## WHAT NEEDS TO BE DONE
The expected response is an exact repetition of every record, with images excluded.

Rendered images with source text:
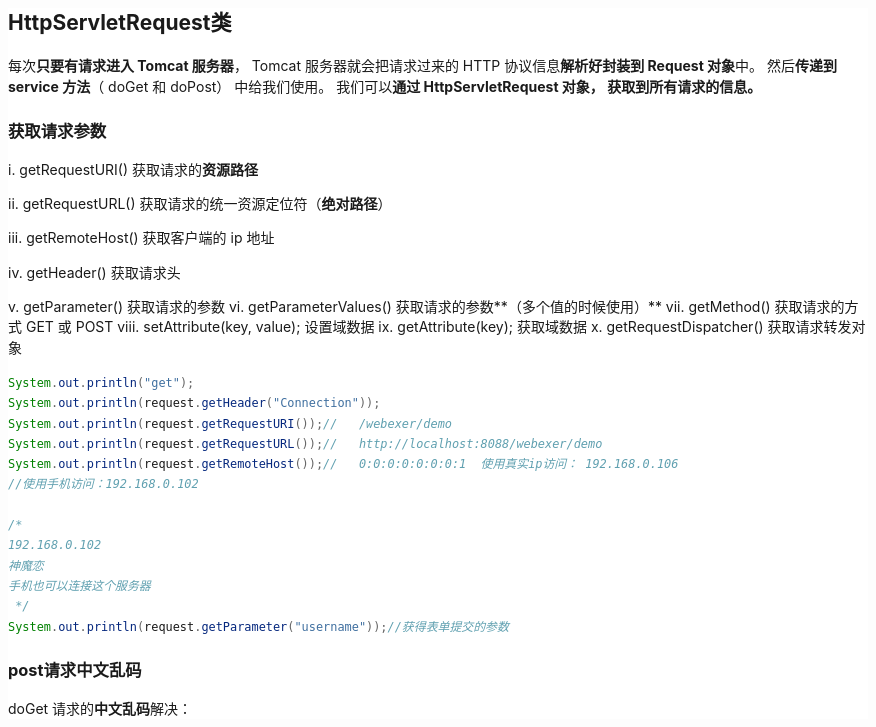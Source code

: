 



## HttpServletRequest类







每次**只要有请求进入 Tomcat 服务器**， Tomcat 服务器就会把请求过来的 HTTP 协议信息**解析好封装到 Request 对象**中。
然后**传递到 service 方法**（ doGet 和 doPost） 中给我们使用。 我们可以**通过 HttpServletRequest 对象， 获取到所有请求的信息。**  





### 获取请求参数

i. getRequestURI() 				获取请求的**资源路径**

ii. getRequestURL() 			  获取请求的统一资源定位符（**绝对路径**）

iii. getRemoteHost() 			获取客户端的 ip 地址

iv. getHeader() 					获取请求头

v. getParameter() 				获取请求的参数
vi. getParameterValues() 	获取请求的参数**（多个值的时候使用）**
vii. getMethod() 					获取请求的方式 GET 或 POST
viii. setAttribute(key, value); 设置域数据
ix. getAttribute(key); 			获取域数据
x. getRequestDispatcher()   获取请求转发对象





```java
System.out.println("get");
System.out.println(request.getHeader("Connection"));
System.out.println(request.getRequestURI());//   /webexer/demo
System.out.println(request.getRequestURL());//   http://localhost:8088/webexer/demo
System.out.println(request.getRemoteHost());//   0:0:0:0:0:0:0:1  使用真实ip访问： 192.168.0.106
//使用手机访问：192.168.0.102

/*
192.168.0.102
神魔恋
手机也可以连接这个服务器
 */
System.out.println(request.getParameter("username"));//获得表单提交的参数
```



### post请求中文乱码



doGet 请求的**中文乱码**解决：  
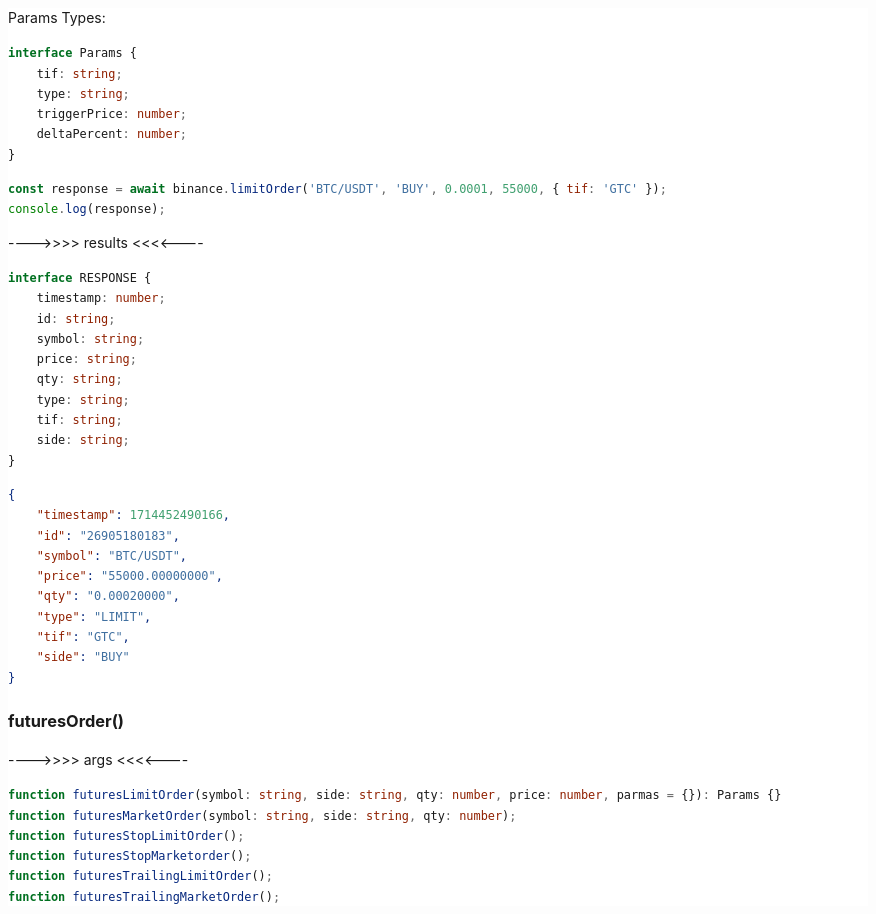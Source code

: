 Params Types:

```typescript
interface Params {
    tif: string;
    type: string;
    triggerPrice: number;
    deltaPercent: number;
}
```

```javascript
const response = await binance.limitOrder('BTC/USDT', 'BUY', 0.0001, 55000, { tif: 'GTC' });
console.log(response);
```

---->>>> results <<<<----

```typescript
interface RESPONSE {
    timestamp: number;
    id: string;
    symbol: string;
    price: string;
    qty: string;
    type: string;
    tif: string;
    side: string;
}
```

```json
{
    "timestamp": 1714452490166,
    "id": "26905180183",
    "symbol": "BTC/USDT",
    "price": "55000.00000000",
    "qty": "0.00020000",
    "type": "LIMIT",
    "tif": "GTC",
    "side": "BUY"
}
```

### futuresOrder()

---->>>> args <<<<----

```typescript
function futuresLimitOrder(symbol: string, side: string, qty: number, price: number, parmas = {}): Params {}
function futuresMarketOrder(symbol: string, side: string, qty: number);
function futuresStopLimitOrder();
function futuresStopMarketorder();
function futuresTrailingLimitOrder();
function futuresTrailingMarketOrder();
```
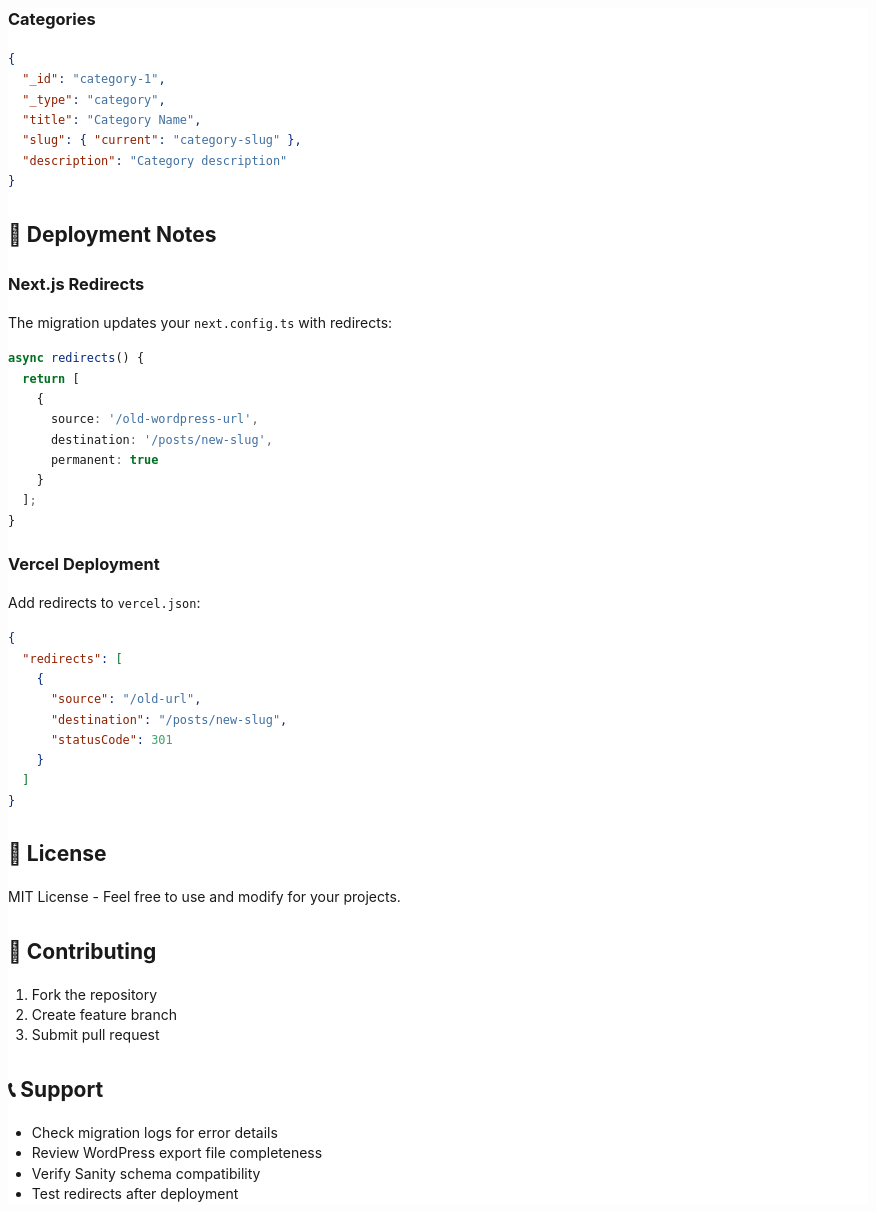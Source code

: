 ### Categories
```json
{
  "_id": "category-1",
  "_type": "category", 
  "title": "Category Name",
  "slug": { "current": "category-slug" },
  "description": "Category description"
}
```

## 🚀 Deployment Notes

### Next.js Redirects
The migration updates your `next.config.ts` with redirects:
```typescript
async redirects() {
  return [
    {
      source: '/old-wordpress-url',
      destination: '/posts/new-slug',
      permanent: true
    }
  ];
}
```

### Vercel Deployment
Add redirects to `vercel.json`:
```json
{
  "redirects": [
    {
      "source": "/old-url",
      "destination": "/posts/new-slug", 
      "statusCode": 301
    }
  ]
}
```

## 📝 License

MIT License - Feel free to use and modify for your projects.

## 🤝 Contributing

1. Fork the repository
2. Create feature branch
3. Submit pull request

## 📞 Support

- Check migration logs for error details
- Review WordPress export file completeness
- Verify Sanity schema compatibility
- Test redirects after deployment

## SOLUTION BELOW
Source code

: 



## HttpServletRequest类







每次**只要有请求进入 Tomcat 服务器**， Tomcat 服务器就会把请求过来的 HTTP 协议信息**解析好封装到 Request 对象**中。
然后**传递到 service 方法**（ doGet 和 doPost） 中给我们使用。 我们可以**通过 HttpServletRequest 对象， 获取到所有请求的信息。**  





### 获取请求参数

i. getRequestURI() 				获取请求的**资源路径**

ii. getRequestURL() 			  获取请求的统一资源定位符（**绝对路径**）

iii. getRemoteHost() 			获取客户端的 ip 地址

iv. getHeader() 					获取请求头

v. getParameter() 				获取请求的参数
vi. getParameterValues() 	获取请求的参数**（多个值的时候使用）**
vii. getMethod() 					获取请求的方式 GET 或 POST
viii. setAttribute(key, value); 设置域数据
ix. getAttribute(key); 			获取域数据
x. getRequestDispatcher()   获取请求转发对象





```java
System.out.println("get");
System.out.println(request.getHeader("Connection"));
System.out.println(request.getRequestURI());//   /webexer/demo
System.out.println(request.getRequestURL());//   http://localhost:8088/webexer/demo
System.out.println(request.getRemoteHost());//   0:0:0:0:0:0:0:1  使用真实ip访问： 192.168.0.106
//使用手机访问：192.168.0.102

/*
192.168.0.102
神魔恋
手机也可以连接这个服务器
 */
System.out.println(request.getParameter("username"));//获得表单提交的参数
```



### post请求中文乱码



doGet 请求的**中文乱码**解决：  
Source code

: Params Types:

```typescript
interface Params {
    tif: string;
    type: string;
    triggerPrice: number;
    deltaPercent: number;
}
```

```javascript
const response = await binance.limitOrder('BTC/USDT', 'BUY', 0.0001, 55000, { tif: 'GTC' });
console.log(response);
```

---->>>> results <<<<----

```typescript
interface RESPONSE {
    timestamp: number;
    id: string;
    symbol: string;
    price: string;
    qty: string;
    type: string;
    tif: string;
    side: string;
}
```

```json
{
    "timestamp": 1714452490166,
    "id": "26905180183",
    "symbol": "BTC/USDT",
    "price": "55000.00000000",
    "qty": "0.00020000",
    "type": "LIMIT",
    "tif": "GTC",
    "side": "BUY"
}
```

### futuresOrder()

---->>>> args <<<<----

```typescript
function futuresLimitOrder(symbol: string, side: string, qty: number, price: number, parmas = {}): Params {}
function futuresMarketOrder(symbol: string, side: string, qty: number);
function futuresStopLimitOrder();
function futuresStopMarketorder();
function futuresTrailingLimitOrder();
function futuresTrailingMarketOrder();
```
Source code

: ### Categories
```json
{
  "_id": "category-1",
  "_type": "category", 
  "title": "Category Name",
  "slug": { "current": "category-slug" },
  "description": "Category description"
}
```

## 🚀 Deployment Notes

### Next.js Redirects
The migration updates your `next.config.ts` with redirects:
```typescript
async redirects() {
  return [
    {
      source: '/old-wordpress-url',
      destination: '/posts/new-slug',
      permanent: true
    }
  ];
}
```

### Vercel Deployment
Add redirects to `vercel.json`:
```json
{
  "redirects": [
    {
      "source": "/old-url",
      "destination": "/posts/new-slug", 
      "statusCode": 301
    }
  ]
}
```

## 📝 License

MIT License - Feel free to use and modify for your projects.

## 🤝 Contributing

1. Fork the repository
2. Create feature branch
3. Submit pull request

## 📞 Support

- Check migration logs for error details
- Review WordPress export file completeness
- Verify Sanity schema compatibility
- Test redirects after deployment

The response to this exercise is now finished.